[The problem]: The number of lines below containing the word "Stokes" is all that should be returned.

*** Opening Given data ***

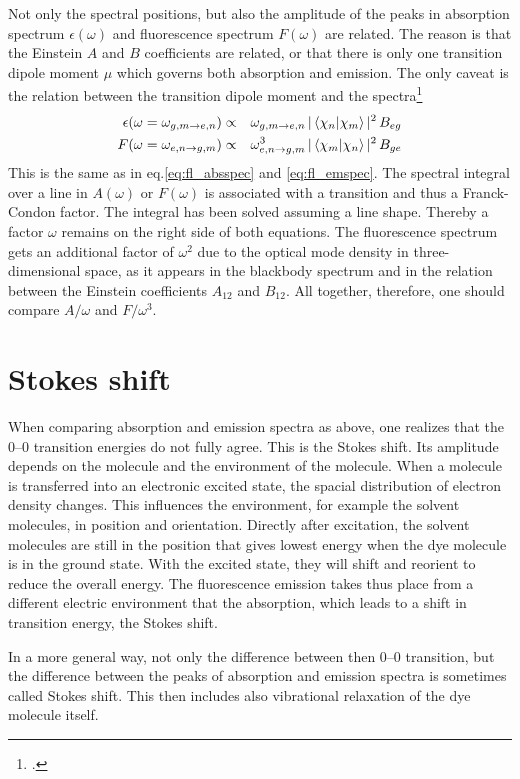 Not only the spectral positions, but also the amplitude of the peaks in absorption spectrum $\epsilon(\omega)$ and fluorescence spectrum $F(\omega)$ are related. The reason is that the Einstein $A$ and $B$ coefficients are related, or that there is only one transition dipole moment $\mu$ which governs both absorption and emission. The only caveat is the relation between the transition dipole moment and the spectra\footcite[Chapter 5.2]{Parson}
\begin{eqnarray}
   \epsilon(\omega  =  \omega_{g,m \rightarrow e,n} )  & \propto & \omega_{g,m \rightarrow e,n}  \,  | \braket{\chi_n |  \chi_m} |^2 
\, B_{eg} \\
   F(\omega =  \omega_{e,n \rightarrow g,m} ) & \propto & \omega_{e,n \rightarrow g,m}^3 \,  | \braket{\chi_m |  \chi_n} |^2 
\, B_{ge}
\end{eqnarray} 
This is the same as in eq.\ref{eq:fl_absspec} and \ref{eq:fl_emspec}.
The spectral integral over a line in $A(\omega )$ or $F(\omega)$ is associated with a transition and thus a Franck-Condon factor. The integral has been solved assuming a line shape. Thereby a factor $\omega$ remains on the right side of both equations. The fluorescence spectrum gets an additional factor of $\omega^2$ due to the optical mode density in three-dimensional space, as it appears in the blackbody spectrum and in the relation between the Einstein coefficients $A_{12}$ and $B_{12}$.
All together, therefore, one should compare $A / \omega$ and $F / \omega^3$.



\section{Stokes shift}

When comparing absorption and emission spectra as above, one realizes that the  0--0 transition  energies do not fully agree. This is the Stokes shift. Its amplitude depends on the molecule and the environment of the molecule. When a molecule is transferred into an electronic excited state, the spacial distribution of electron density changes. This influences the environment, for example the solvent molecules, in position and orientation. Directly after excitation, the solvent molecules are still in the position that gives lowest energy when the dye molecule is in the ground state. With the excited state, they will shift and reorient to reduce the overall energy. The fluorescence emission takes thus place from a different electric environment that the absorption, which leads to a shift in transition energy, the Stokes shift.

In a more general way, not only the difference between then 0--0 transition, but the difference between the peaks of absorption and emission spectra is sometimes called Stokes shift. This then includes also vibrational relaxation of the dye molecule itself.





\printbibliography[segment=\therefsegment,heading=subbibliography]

*** Closing Given data ***

[Response to this exercise]: 3